If my generator has a defect such that every 61st number it generates has a 55% chance setting the lowest bit to 1. It will produce random numbers from 0 to 255, but every 61st number is slightly weighted toward being odd.
That is a 'tiny bit predictable'. You don't know what odd number it will be, you don't even know whether it will be odd, and it ONLY affects every 61th number.
And if you are using it to generate 1024 bits of randomness by calling it 128 times then you will only actually get 1022 random bits. And the other 2 bits are slightly weighted.
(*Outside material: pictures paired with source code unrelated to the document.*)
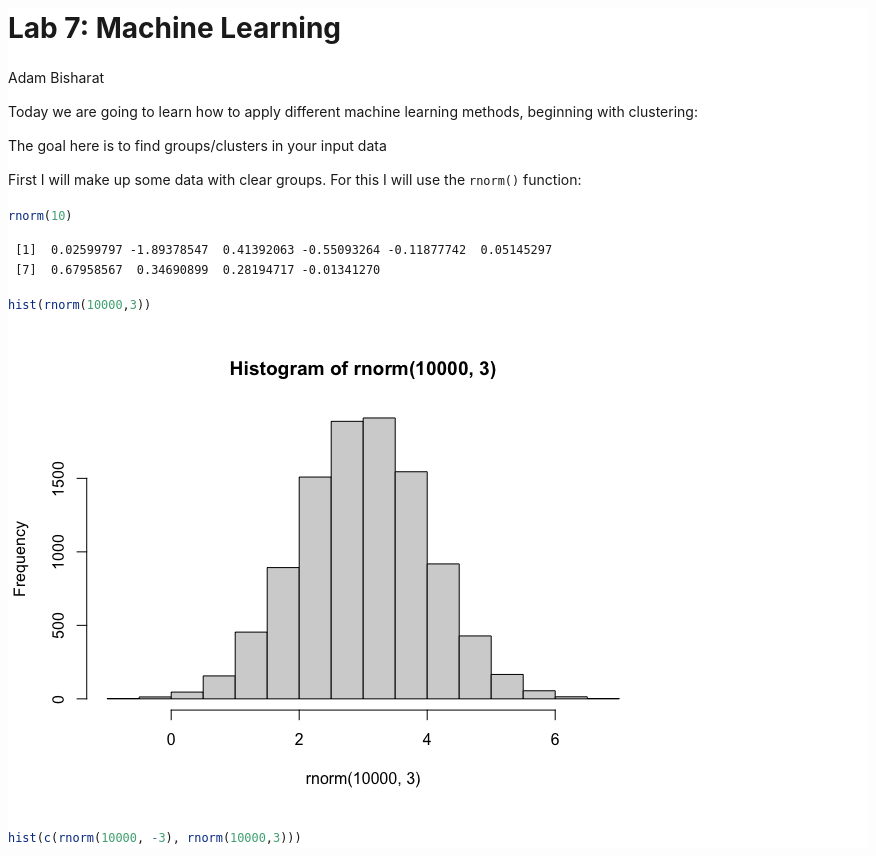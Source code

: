 # Lab 7: Machine Learning
Adam Bisharat

Today we are going to learn how to apply different machine learning
methods, beginning with clustering:

The goal here is to find groups/clusters in your input data

First I will make up some data with clear groups. For this I will use
the `rnorm()` function:

``` r
rnorm(10)
```

     [1]  0.02599797 -1.89378547  0.41392063 -0.55093264 -0.11877742  0.05145297
     [7]  0.67958567  0.34690899  0.28194717 -0.01341270

``` r
hist(rnorm(10000,3))
```

![](Class07_files/figure-commonmark/unnamed-chunk-2-1.png)

``` r
hist(c(rnorm(10000, -3), rnorm(10000,3)))
```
At best you can use this knowledge of the flaw to improve the average case performance of a brute force search a little.
(Score: 2) by stormwyrm on Thursday October 31 2019, @04:04AM
If I had loaded dice, say, one which is weighted such that 6 comes up more often, then their outcome is easier to predict than dice that are completely fair, i.e. a "tiny bit predictable". An unloaded, completely fair die has six possibilities, each of which has a probability of ⅙ of appearing. Now, if we loaded the die such that a 6 would come up with a higher frequency than any other result, say, we make it such that it appears on average three times out of every four rolls. So now, the probability of rolling a 6 becomes ¾, while rolling anything else has a probability of 0.05. So now it becomes a lot easier to predict the roll. In the same way, if we had a random number generator circuit (this is a particular project of mine, see my journal for details) doctored such that four bits out of eight are actually generated according to a very simple sequence (e.g. they are easily derived from each other), it would become fairly easy to predict cryptographic keys derived from it. If it were used to generate 128 bit keys, 64 bits of the key would be easily derivable, and so the brute-force attack is only 64 bits worth, not so infeasible.
Numquam ponenda est pluralitas sine necessitate.
(Score: 1, Insightful) by Anonymous Coward on Wednesday October 30 2019, @06:17PM (1 child)
Maybe not, other than adding another bug flag to /proc/cpuinfo. How do you propose to tell whether a random number generator is compromised? It could be more maliciously compromised than what AMD did.
15 years ago or so ago, when the first hardware RNGs came packaged on CPUs, I believe Linus made the right decision to only keep the hardware RNGs as one source of random data in a pool of many other sources.
(Score: 0) by Anonymous Coward on Thursday October 31 2019, @07:03AM
One of the kernel configuration options is whether or not to trust the CPU's RNG.
It would not make sense to attempt to test this on the fly, as if it were that easy to detect, someone would have already done so. If the RNG is compromised, it has to be done in such a way that no one can prove it.